#### Source data ####

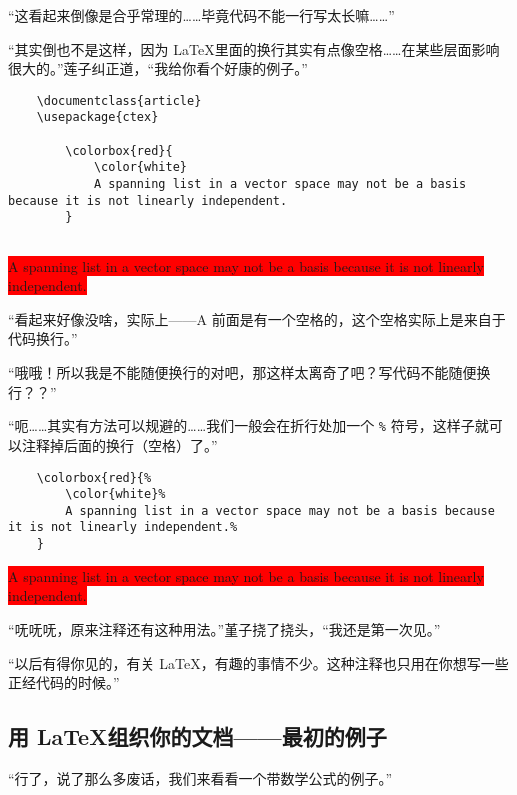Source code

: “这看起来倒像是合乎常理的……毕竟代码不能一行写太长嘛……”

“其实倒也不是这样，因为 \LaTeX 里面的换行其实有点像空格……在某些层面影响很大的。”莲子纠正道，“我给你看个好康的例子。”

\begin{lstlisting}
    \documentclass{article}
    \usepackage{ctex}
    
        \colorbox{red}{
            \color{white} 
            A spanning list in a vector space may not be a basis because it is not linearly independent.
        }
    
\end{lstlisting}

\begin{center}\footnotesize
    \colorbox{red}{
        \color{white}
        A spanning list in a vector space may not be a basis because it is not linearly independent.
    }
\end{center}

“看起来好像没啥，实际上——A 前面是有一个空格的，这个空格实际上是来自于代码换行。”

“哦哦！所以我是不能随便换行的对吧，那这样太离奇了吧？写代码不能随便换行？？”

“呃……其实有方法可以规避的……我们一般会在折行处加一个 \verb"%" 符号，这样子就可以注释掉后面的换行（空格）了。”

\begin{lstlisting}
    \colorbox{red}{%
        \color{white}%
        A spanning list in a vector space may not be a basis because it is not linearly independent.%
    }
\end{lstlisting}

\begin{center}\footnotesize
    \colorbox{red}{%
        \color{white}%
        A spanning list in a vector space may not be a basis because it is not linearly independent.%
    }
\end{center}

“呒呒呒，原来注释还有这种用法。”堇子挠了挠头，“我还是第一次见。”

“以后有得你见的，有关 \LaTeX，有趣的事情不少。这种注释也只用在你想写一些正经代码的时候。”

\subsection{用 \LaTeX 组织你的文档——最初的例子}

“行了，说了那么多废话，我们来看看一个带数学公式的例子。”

####
#### Source data ####

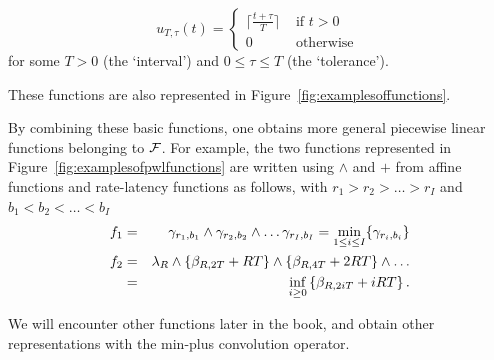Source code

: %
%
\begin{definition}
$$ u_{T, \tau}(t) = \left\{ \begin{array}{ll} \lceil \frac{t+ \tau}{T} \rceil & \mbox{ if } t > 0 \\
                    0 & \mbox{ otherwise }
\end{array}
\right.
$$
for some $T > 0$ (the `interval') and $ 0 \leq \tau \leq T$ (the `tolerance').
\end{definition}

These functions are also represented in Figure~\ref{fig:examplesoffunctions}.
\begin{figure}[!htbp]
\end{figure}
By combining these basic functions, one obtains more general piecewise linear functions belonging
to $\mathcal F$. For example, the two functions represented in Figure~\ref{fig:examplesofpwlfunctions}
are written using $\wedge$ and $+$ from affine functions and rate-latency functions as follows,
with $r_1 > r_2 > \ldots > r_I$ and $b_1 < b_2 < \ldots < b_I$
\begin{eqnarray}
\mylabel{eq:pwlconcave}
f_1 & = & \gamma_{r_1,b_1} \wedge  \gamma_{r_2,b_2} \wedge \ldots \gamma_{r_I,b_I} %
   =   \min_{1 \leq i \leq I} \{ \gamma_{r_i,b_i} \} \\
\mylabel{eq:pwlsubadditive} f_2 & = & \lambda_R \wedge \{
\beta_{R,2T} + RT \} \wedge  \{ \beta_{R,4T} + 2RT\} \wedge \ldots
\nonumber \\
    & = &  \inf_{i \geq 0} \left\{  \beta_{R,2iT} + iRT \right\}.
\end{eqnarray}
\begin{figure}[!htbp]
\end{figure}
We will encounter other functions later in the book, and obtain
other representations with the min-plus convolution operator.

####

* **Exercise requirements**: Copy each line above containing the string "linearly".

* **Answer below**:
            A spanning list in a vector space may not be a basis because it is not linearly independent.
        A spanning list in a vector space may not be a basis because it is not linearly independent.
        A spanning list in a vector space may not be a basis because it is not linearly independent.%
        A spanning list in a vector space may not be a basis because it is not linearly independent.%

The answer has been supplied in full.